I don't know a reference, but I have some thoughts. I'm going to tackle this using just homology. I'll ignore gradings in the name of legibility.

There are three kinds of homology in this story: $H(M)$, $H(M,b M)$, and $H(b M)$. The last of these is self-dual; the other two are dual to each other. What I just said is literally true over $Q$, with 'dual to' meaning 'canonically isomorphic to the vector-space dual of'. Over $Z$ of course it's only true in a derived sense. One consequence of the derived statement is that, of the free abelian groups $H(M)/{torsion}$, $H(M,b M)/{torsion}$, and $H(b M)/{torsion}$, the last one is self-dual in the $Hom(-,Z)$ sense while the other two are dual to each other. Another is that the torsion part of $H(b M)$ is self-dual in the $Hom(-,Q/Z)$ sense and the torsion parts of the others are dual to each other in the same sense.

Then there are the other three players: the images of the three maps $H(M)\rightarrow H(M,b M)\rightarrow H(b M)\rightarrow H(M)$. Call them $A$, $B$, and $C$. (Each of the three can also be described as a kernel, or as a cokernel.) Here the rational story is very nice: $A$ is self-dual (more precisely the perfect pairing between $H(M)$ and $H(M, b M)$ when restricted to be a pairing between $H(M)$ and $A$ yields a pairing between $H(M)/ker=A$ and $A$ which is perfect). And $B$ and $C$ are dual to each other (more precisely, in the perfect self-pairing of $H(b M)$ the subspace $B$ is its own orthogonal complement, so that $B$ and $C=H(b M)/B$ are dual).

Over $Z$ things become murkier for $A$, $B$, and $C$. It's true that we get a pairing of $A$ with itself, and that this yields a nondegenerate pairing between the free abelian group $A/{torsion}$ and itself. But it's not perfect; it just injects $A$ into $Hom(A,Z)$. The same goes for pairing $B/{tors}$ with $C/{tors}$. And as for pairings of the torsion parts into $Q/Z$, the images just don't seem to behave well in general.

Update in response to Greg's update to the question: I think the following is basically what you're saying, but it can be said just algebraically and has nothing to do with choosing a splitting (i. e. identifying a quotient of $H(M)/tors$ with a subgroup). The sequence of free abelian groups $H(M)/tors\to H(M,bM)/tors\to H(bM)/tors$ is not exact.

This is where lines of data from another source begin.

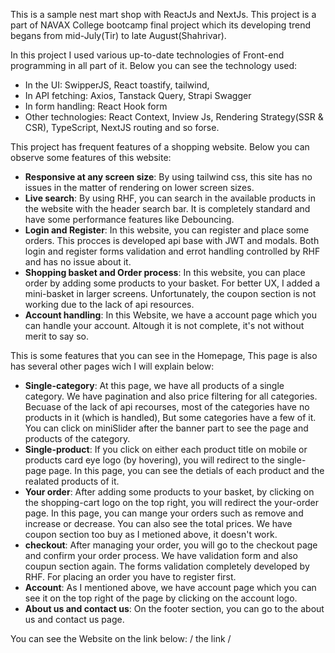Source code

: This is a sample nest mart shop with ReactJs and NextJs. This project is a part of NAVAX College bootcamp final project which its developing trend begans from mid-July(Tir) to late August(Shahrivar).

In this project I used various up-to-date technologies of Front-end programming in all part of it. Below you can see the technology used:

- In the UI: SwipperJS, React toastify, tailwind,
- In API fetching: Axios, Tanstack Query, Strapi Swagger
- In form handling: React Hook form
- Other technologies: React Context, Inview Js, Rendering Strategy(SSR & CSR), TypeScript, NextJS routing and so forse.


This project has frequent features of a shopping website. Below you can observe some features of this website:

- **Responsive at any screen size**: By using tailwind css, this site has no issues in the matter of rendering on lower screen sizes.
- **Live search**: By using RHF, you can search in the available products in the website with the header search bar. It is completely standard and have some performance features like Debouncing.
- **Login and Register**: In this website, you can register and place some orders. This procces is developed api base with JWT and modals. Both login and register forms validation and errot handling controlled by RHF and has no issue about it.
- **Shopping basket and Order process**: In this website, you can place order by adding some products to your basket. For better UX, I added a mini-basket in larger screens. Unfortunately, the coupon section is not working due to the lack of api resources.
- **Account handling**: In this Website, we have a account page which you can handle your account. Altough it is not complete, it's not without merit to say so.


This is some features that you can see in the Homepage, This page is also has several other pages wich I will explain below:

- **Single-category**: At this page, we have all products of a single category. We have pagination and also price filtering for all categories. Becuase of the lack of api recourses, most of the categories have no products in it (which is handled), But some categories have a few of it. You can click on miniSlider after the banner part to see the page and products of the category.
- **Single-product**: If you click on either each product title on mobile or products card eye logo (by hovering), you will redirect to the single-page page. In this page, you can see the detials of each product and the realated products of it.
- **Your order**: After adding some products to your basket, by clicking on the shopping-cart logo on the top right, you will redirect the your-order page. In this page, you can mange your orders such as remove and increase or decrease. You can also see the total prices. We have coupon section too buy as I metioned above, it doesn't work.
- **checkout**: After managing your order, you will go to the checkout page and confirm your order process. We have validation form and also coupun section again. The forms validation completely developed by RHF. For placing an order you have to register first.
- **Account**: As I mentioned above, we have account page which you can see it on the top right of the page by clicking on the account logo.
- **About us and contact us**: On the footer section, you can go to the about us and contact us page.


You can see the Website on the link below:
 / the link /

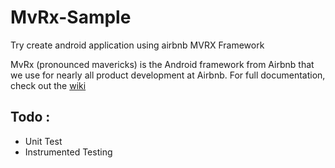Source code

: # MvRx-Sample
Try create android application using airbnb MVRX Framework

MvRx (pronounced mavericks) is the Android framework from Airbnb that we use for nearly all product development at Airbnb.
For full documentation, check out the [wiki](https://github.com/airbnb/MvRx/wiki)

## Todo :
- Unit Test
- Instrumented Testing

The image of $H(M)/tors\to H(M,bM)/tors$, which is the same as my $A/tors$, is not a summand in general; the kernel of $H(M,bM)/tors\to H(bM)/tors$ is a summand and consists of all elements such that some multiple is in $A/tors$; call this $A'$. So $A'$ contains $A/tors$ with finite index. And we get a perfect Z-pairing between $A/tors$ and $A'$. Likewise we get $B'$ and $C'$ containing $B/tors$ and $C/tors$ with finite index, and Z-dual to $C/tors$ and $B/tors$. I don't know what to say about all of this in relation to pairings into $Q/Z$.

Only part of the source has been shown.